Welcome to The Hard Count, my new column dedicated to finding the most interesting pressure-point players for the upcoming weekend. For those folks who remember The Breakdown (which was a column I wrote for ESPN.com for each of the past four seasons), the formula should be familiar: I'll use film study and stats to find value and discuss matchups. But rather than tackle every game (which my schedule found to be all-consuming), here I'll examine ESPN.com's weekly rankings and find players where I deviate from the pack, so I can explain why. Or, at the very least, I can help explain why all the rankers have taken a perhaps-unexpected stance on a player.

Let's look at Week 1, minus Packers/Saints:

Five In Depth:

1. New York Jets' passing game versus Dallas Cowboys' defense. I've been making a case for Mark Sanchez as at least having the opportunity for a breakout season, though whether he makes good on his promise comes down to improving his accuracy substantially. He'll get a nice first matchup. The Cowboys will be without Terence Newman (groin) and will start the utterly unimpressive Orlando Scandrick in Newman's place. In addition, Mike Jenkins reportedly hyperextended a knee in practice this week and required an MRI. Jenkins says he'll play, but yikes. Not that we can read too much into year-over-year fantasy defensive numbers, but recall that this Dallas unit allowed the second-most fantasy points to opposing quarterbacks last season:

This helps explain why I'm somewhat more bullish on Sanchez this week than our other ESPN.com rankers. Not that I'm entirely convinced that the third-year quarterback is ready to make an accuracy leap. But he looks like a sneaky deep-league starter to me Sunday night, and Santonio Holmes could run wild.

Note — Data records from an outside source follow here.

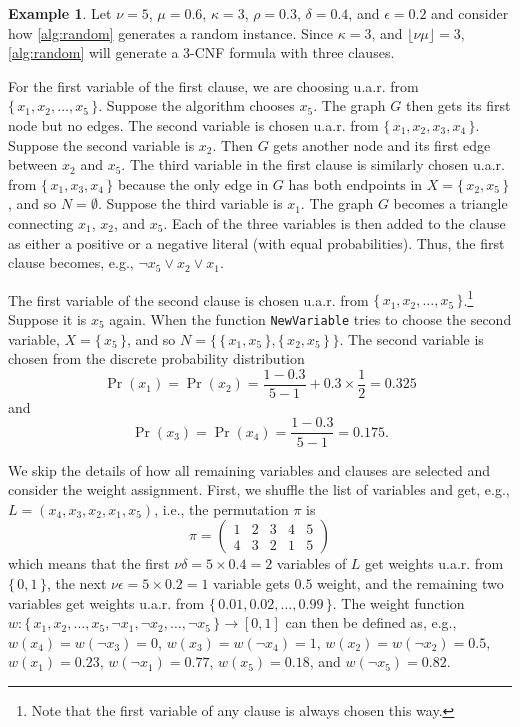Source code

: \documentclass{article}
\theoremstyle{definition}
\newtheorem{example}{Example}
\theoremstyle{remark}
\begin{document}
\begin{example} \label{example:algorithm}
  Let $\nu = 5$, $\mu = 0.6$, $\kappa = 3$, $\rho = 0.3$, $\delta = 0.4$,
  and $\epsilon = 0.2$ and consider how \cref{alg:random} generates a random
  instance. Since $\kappa = 3$, and $\lfloor\nu\mu\rfloor = 3$,
  \cref{alg:random} will generate a 3-CNF formula with three clauses.

  For the first variable of the first clause, we are choosing u.a.r. from $\{\,
  x_1, x_2, \dots, x_5 \,\}$. Suppose the algorithm chooses $x_5$. The graph $G$
  then gets its first node but no edges. The second variable is chosen u.a.r.
  from $\{\, x_1, x_2, x_3, x_4 \,\}$. Suppose the second variable is $x_2$.
  Then $G$ gets another node and its first edge between $x_2$ and $x_5$. The
  third variable in the first clause is similarly chosen u.a.r. from $\{\, x_1,
  x_3, x_4 \,\}$ because the only edge in $G$ has both endpoints in $X = \{\,
  x_2, x_5 \,\}$, and so $N = \emptyset$. Suppose the third variable is $x_1$.
  The graph $G$ becomes a triangle connecting $x_1$, $x_2$, and $x_5$. Each of
  the three variables is then added to the clause as either a positive or a
  negative literal (with equal probabilities). Thus, the first clause becomes,
  e.g., $\neg x_5 \lor x_2 \lor x_1$.

  The first variable of the second clause is chosen u.a.r. from $\{\, x_1, x_2,
  \dots, x_5\,\}$.\footnote{Note that the first variable of any clause is always
    chosen this way.} Suppose it is $x_5$ again. When the function
  \texttt{NewVariable} tries to choose the second variable, $X = \{\, x_5 \,\}$,
  and so $N = \{\, \{\, x_1, x_5 \,\}, \{\, x_2, x_5 \,\}\,\}$. The second
  variable is chosen from the discrete probability distribution
  \[
    \Pr(x_1) = \Pr(x_2) = \frac{1 - 0.3}{5 - 1} + 0.3 \times \frac{1}{2} = 0.325
  \]
  and
  \[
    \Pr(x_3) = \Pr(x_4) = \frac{1 - 0.3}{5 - 1} = 0.175.
  \]

  We skip the details of how all remaining variables and clauses are selected
  and consider the weight assignment. First, we shuffle the list of variables
  and get, e.g., $L = (x_4, x_3, x_2, x_1, x_5)$, i.e., the permutation $\pi$ is
  \[
    \pi =
    \begin{pmatrix}
      1 & 2 & 3 & 4 & 5\\
      4 & 3 & 2 & 1 & 5
    \end{pmatrix}
  \]
  which means that the first $\nu\delta = 5 \times 0.4 = 2$ variables of $L$ get
  weights u.a.r. from $\{\, 0, 1 \,\}$, the next $\nu\epsilon = 5 \times 0.2 =
  1$ variable gets $0.5$ weight, and the remaining two variables get weights
  u.a.r. from $\{\,0.01, 0.02, \dots, 0.99 \,\}$. The weight function $w\colon
  \{\, x_1, x_2, \dots, x_5, \neg x_1, \neg x_2, \dots, \neg x_5\,\} \to [0, 1]$
  can then be defined as, e.g., $w(x_4) = w(\neg x_3) = 0$, $w(x_3) = w(\neg
  x_4) = 1$, $w(x_2) = w(\neg x_2) = 0.5$, $w(x_1) = 0.23$, $w(\neg x_1) =
  0.77$, $w(x_5) = 0.18$, and $w(\neg x_5) = 0.82$.
\end{example}
\end{document}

2. Pittsburgh Steelers/Baltimore Ravens blood feud. Although I truly believe that you can't tell much from an NFL team's schedule before the season starts, many folks who drafted Ray Rice and Rashard Mendenhall looked at Week 1 with nerves aplenty. That's because Pittsburgh and Baltimore regularly feature two of the stingiest rush defenses around. I mean, if you're going to project anything to recur from year to year, it would be that these guys will be tough to run against:

Rush Yards Allowed

So it's fair to treat this game with great trepidation. Steelers LB James Harrison may not be at full strength because of offseason back surgery, but the team otherwise has nearly nonsensical depth along the defensive line, and thumping Troy Polamalu's Achilles is apparently fully healed. The Ravens' cast of defensive characters may look familiar, too, but we have no proof yet that Haloti Ngata, Cory Redding or Ray Lewis, probably the three primary cornerstones of the run defense, are slowing down. Listen, you drafted Rice and Mendy to start. It's going to be mighty tough not to do so in the season's first week. But the numbers aren't pretty from the past five meetings between these teams:

Ouch. The primary difference between the two backs is that Mendenhall has scored five times in these five contests (including last year's playoff game), and Rice has scored only once. But is it possible that FB Vonta Leach's presence -- and the absence of Willis McGahee -- will give Rice a cheapie score Sunday? Yeah, it's possible, but I actually rated Mendy above Rice this week and was the only ESPN.com ranker to do so.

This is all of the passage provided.